The example associates the action with the nonterminal symbol string which appears as the first symbol after member. An instance of type print is passed to the nonterminal symbol string inside squared brackets. As string represents the key within key-value pairs of JSON objects, the overloaded operator()() operator of class print is called for every discovered key which simply writes the key to the standard output stream.

It is now possible to define an arbitrary number of actions or to associate them with an arbitrary number of symbols. In order to associate an action with a literal, a parser must be specified explicitly. This is no different from the definition of the nonterminal symbol string specifying the boost::spirit::ch_p class. The following example uses the boost::spirit::str_p class to associate an object of type print with the literal true.

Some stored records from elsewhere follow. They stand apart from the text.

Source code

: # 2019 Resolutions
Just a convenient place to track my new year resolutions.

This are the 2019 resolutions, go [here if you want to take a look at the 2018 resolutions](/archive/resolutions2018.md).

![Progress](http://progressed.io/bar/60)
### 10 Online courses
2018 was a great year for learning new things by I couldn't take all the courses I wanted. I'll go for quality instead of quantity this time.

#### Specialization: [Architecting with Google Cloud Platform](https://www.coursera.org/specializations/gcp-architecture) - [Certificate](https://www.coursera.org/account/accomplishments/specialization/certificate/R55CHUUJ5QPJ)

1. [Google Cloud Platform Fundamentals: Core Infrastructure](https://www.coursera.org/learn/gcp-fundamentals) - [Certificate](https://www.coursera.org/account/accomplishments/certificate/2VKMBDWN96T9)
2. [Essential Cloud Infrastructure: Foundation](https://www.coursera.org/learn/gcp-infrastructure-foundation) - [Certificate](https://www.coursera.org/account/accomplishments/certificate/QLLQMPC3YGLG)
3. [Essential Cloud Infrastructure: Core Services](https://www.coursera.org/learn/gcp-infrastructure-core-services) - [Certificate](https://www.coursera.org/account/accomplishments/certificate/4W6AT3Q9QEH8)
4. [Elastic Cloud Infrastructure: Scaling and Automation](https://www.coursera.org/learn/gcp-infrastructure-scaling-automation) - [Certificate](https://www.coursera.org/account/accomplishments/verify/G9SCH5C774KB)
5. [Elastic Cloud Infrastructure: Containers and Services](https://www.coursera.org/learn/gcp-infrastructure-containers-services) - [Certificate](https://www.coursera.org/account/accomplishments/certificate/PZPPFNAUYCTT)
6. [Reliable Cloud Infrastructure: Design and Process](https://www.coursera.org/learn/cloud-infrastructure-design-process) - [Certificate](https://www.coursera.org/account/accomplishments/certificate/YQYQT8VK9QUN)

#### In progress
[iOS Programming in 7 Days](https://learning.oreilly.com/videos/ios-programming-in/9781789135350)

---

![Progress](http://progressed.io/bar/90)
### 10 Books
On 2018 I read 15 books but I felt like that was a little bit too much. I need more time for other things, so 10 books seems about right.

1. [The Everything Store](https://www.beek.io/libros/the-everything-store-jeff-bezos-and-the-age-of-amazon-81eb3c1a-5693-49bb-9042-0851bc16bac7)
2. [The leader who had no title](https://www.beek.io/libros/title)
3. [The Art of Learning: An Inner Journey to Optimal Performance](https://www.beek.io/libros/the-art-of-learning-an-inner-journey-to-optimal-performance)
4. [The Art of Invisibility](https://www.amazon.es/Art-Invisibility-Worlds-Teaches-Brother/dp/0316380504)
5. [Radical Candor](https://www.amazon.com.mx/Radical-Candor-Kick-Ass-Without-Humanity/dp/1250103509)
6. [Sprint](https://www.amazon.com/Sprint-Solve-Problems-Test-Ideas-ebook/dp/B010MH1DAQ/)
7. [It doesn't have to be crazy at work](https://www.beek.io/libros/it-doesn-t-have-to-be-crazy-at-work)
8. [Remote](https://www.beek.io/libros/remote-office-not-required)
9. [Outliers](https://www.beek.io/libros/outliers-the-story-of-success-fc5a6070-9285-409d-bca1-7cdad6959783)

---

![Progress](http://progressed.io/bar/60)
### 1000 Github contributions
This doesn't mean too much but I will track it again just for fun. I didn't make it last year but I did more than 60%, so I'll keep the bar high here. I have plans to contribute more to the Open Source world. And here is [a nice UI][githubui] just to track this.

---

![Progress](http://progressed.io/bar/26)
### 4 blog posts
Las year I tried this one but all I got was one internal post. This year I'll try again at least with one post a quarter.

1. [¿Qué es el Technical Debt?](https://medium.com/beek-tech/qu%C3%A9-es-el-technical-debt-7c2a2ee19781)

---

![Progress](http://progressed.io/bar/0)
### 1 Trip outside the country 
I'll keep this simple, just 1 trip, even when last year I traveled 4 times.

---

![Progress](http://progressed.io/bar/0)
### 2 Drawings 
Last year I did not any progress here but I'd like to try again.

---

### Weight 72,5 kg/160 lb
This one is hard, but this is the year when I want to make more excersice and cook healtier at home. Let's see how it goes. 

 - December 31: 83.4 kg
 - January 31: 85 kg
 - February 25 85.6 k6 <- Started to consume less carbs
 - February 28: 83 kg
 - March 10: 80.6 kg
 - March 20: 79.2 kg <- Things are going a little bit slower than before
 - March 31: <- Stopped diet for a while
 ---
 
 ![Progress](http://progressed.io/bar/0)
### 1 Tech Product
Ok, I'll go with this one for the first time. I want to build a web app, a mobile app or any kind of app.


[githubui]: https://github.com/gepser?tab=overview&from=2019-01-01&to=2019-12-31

#include <boost/spirit.hpp> 
#include <string> 
#include <fstream> 
#include <sstream> 
#include <iostream> 

struct json_grammar 
  : public boost::spirit::grammar<json_grammar> 
{ 
  struct print 
  { 
    void operator()(const char *begin, const char *end) const 
    { 
      std::cout << std::string(begin, end) << std::endl; 
    } 

    void operator()(const double d) const 
    { 
      std::cout << d << std::endl; 
    } 
  }; 

  template <typename Scanner> 
  struct definition 
  { 
    boost::spirit::rule<Scanner> object, member, string, value, number, array; 

    definition(const json_grammar &self) 
    { 
      using namespace boost::spirit; 
      object = "{" >> member >> *("," >> member) >> "}"; 
      member = string[print()] >> ":" >> value; 
      string = "\"" >> *~ch_p("\"") >> "\""; 
      value = string | number | object | array | str_p("true")[print()] | "false" | "null"; 
      number = real_p[print()]; 
      array = "[" >> value >> *("," >> value) >> "]"; 
    } 

    const boost::spirit::rule<Scanner> &start() 
    { 
      return object; 
    } 
  }; 
}; 

int main(int argc, char *argv[]) 
{ 
  std::ifstream fs(argv[1]); 
  std::ostringstream ss; 
  ss << fs.rdbuf(); 
  std::string data = ss.str(); 

  json_grammar g; 
  boost::spirit::parse_info<> pi = boost::spirit::parse(data.c_str(), g, boost::spirit::space_p); 
  if (pi.hit) 
  { 
    if (pi.full) 
      std::cout << "parsing all data successfully" << std::endl; 
    else 
      std::cout << "parsing data partially" << std::endl; 
    std::cout << pi.length << " characters parsed" << std::endl; 
  } 
  else 
    std::cout << "parsing failed; stopped at '" << pi.stop << "'" << std::endl; 
} 

In addition, the example associates an action with boost::spirit::real_p. While most parsers pass a pointer to the beginning and end of the identified data, boost::spirit::real_p passes the discovered number as double instead. This certainly makes processing of numbers much easier since they do not need to be converted explicitly. In order to pass a value of type double to the action, a corresponding overloaded operator()() operator has been added to print.

Besides the parsers introduced in this chapter such as boost::spirit::str_p or boost::spirit::real_p, Boost.Spirit offers many more. For example, boost::spirit::regex_p is helpful if regular expressions should be used. In addition, parsers to verify conditions or execute loops exist as well. This helps creating dynamic parsers which process data differently depending on conditions. In order to get an overview over the utilities provided by Boost.Spirit, one should take a look at its documentation.


12.5 Exercises

You can buy solutions to all exercises in this book as a ZIP file.

  1. Develop a calculator that can add and subtract arbitrary integers and floating-point numbers. The calculator should accept input such as =-4+8 + 1.5 and display 5.5 as the result accordingly.